[Saved entries]
▼
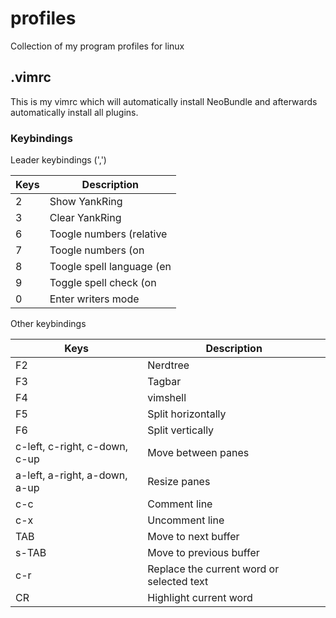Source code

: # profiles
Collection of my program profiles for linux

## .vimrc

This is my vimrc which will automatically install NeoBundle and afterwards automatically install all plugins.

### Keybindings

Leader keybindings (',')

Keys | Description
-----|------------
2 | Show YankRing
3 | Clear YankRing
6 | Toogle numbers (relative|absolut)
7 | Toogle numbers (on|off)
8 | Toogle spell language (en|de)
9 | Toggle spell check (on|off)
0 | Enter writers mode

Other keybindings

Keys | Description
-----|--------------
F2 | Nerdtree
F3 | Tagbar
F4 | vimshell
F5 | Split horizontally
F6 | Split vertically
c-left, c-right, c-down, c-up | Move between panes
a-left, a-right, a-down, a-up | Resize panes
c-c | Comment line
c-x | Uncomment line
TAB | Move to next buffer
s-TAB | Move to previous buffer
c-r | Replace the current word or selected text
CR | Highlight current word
▲
▼
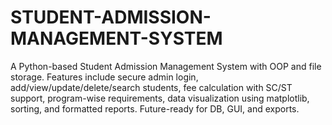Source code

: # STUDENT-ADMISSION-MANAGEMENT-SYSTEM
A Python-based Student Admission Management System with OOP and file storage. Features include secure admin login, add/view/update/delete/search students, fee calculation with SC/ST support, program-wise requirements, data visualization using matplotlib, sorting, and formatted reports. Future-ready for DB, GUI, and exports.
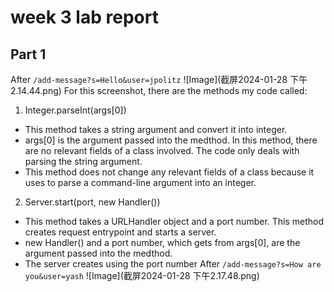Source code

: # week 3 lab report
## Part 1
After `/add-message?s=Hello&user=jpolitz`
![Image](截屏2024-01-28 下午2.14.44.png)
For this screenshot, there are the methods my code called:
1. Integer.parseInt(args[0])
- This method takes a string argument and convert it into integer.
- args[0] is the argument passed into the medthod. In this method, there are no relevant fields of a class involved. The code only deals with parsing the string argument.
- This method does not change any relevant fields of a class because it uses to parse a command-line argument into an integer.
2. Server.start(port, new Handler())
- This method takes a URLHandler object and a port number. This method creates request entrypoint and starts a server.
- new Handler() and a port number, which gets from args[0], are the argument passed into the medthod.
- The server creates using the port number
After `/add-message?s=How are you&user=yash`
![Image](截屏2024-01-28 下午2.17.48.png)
▲
== ACTIVITY ==
All lines above between those holding "0 | Enter writers mode" and "CR | Highlight current word", inclusive, must be set down unchanged, and no other line may be included.

== WRITTEN SOLUTION ==
0 | Enter writers mode

Other keybindings

Keys | Description
-----|--------------
F2 | Nerdtree
F3 | Tagbar
F4 | vimshell
F5 | Split horizontally
F6 | Split vertically
c-left, c-right, c-down, c-up | Move between panes
a-left, a-right, a-down, a-up | Resize panes
c-c | Comment line
c-x | Uncomment line
TAB | Move to next buffer
s-TAB | Move to previous buffer
c-r | Replace the current word or selected text
CR | Highlight current word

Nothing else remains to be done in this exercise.